Aragon, Mugello, Assen ed ora il Balaton Park: Diogo Moreira si prende la quarta pole position stagionale, la prima assoluta sul nuovo tracciato ungherese. Il brasiliano promesso sposo alla MotoGP ferma il suo cronometro in 1.40.380, con 82 millesimi di vantaggio che bastano per tenersi dietro il leader del Campionato Manuel Gonzalez, il quale domani andrà a occupare la terza piazza al termine del giro di schieramento. Tra i due pesi massimi della Moto2 si infila a sorpresa Zonta Van Den Goordbergh, che alla sua miglior qualifica di stagione dopo essere passato dalla Q1, paga solamente 50 millesimi dal poleman.
Prime quattro posizioni della griglia compattissime, con un Jake Dixon che piazza la prima Boscoscuro in griglia in quarta posizione ad un millesimo da Manugass. Dietro di lui il debuttante Colin Vejier, fin da venerdì a suo agio tra le chicane ungheresi, e Aron Canet, che dopo il passaggio dalla Q1 riesce in extremis ad acciuffare il 6° posto e dunque la seconda fila.
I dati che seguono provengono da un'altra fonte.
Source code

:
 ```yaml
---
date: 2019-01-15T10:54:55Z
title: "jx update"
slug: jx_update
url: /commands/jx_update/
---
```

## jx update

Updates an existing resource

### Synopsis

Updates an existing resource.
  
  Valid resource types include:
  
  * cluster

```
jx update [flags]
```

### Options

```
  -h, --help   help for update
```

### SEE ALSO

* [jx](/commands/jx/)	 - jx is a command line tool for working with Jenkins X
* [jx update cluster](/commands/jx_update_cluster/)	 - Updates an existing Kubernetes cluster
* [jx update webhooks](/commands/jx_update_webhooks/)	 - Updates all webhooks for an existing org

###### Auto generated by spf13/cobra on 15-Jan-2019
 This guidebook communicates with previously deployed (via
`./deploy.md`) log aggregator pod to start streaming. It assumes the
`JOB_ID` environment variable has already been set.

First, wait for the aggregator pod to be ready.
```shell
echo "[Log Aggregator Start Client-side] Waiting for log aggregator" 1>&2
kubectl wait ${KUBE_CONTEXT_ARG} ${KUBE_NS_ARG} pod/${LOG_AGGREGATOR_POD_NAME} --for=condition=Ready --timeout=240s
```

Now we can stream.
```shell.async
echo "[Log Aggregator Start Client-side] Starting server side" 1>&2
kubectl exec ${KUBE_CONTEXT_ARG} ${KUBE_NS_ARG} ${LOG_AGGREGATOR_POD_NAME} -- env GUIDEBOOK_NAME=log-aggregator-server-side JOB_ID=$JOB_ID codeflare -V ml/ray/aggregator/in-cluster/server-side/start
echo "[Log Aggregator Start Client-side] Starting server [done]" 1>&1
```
In settima e ottava posizione scatterà la coppia caliente di rookie del team CFMoto composta da Dani Holgado e David Alonso. Alle loro spalle Ayumu Sasaki centra la sua prima top10 in Moto2. Una top10 che racchiusa in 4 decimi e mezzo dal tempo della pole position trova in Filip Salac il suo ultimo membro.
Un pò di delusione per il secondo dei piloti Italtrans, un Adrian Huertas che aveva frequentato i piani alti della classifica durante tutti i turni di libere e che in qualifica non riesce ad andare oltre il 12° tempo. Detto di Van Den Goordbergh e Canet, occuperanno la tredicesima e quindicesima posizione gli altri due piloti transitati dalla Q1, ovvero Joe Roberts e Barry Baltus. In mezzo a loro, quattordicesima, trova posto la Boscoscuro del team SpeedRS di Alonso Lopez.
Pessima qualifica per la quota tricolore della Moto2. Tony Arbolino e Celestino Vietti non riescono a trovare accesso per la Q2 terminando la loro sessione uno accanto all’altro, sul fondo dello schieramento, in ventiduesima e ventitreesima posizione.
Va anche peggio a Sergio Garcia, che al suo rientro nella classe intermedia come sostituto di Senna Agius, blocca in penultima posizione la seconda moto del team IntactGP. A guardargli la coda, solamente Nakarin Atiratphuvapat.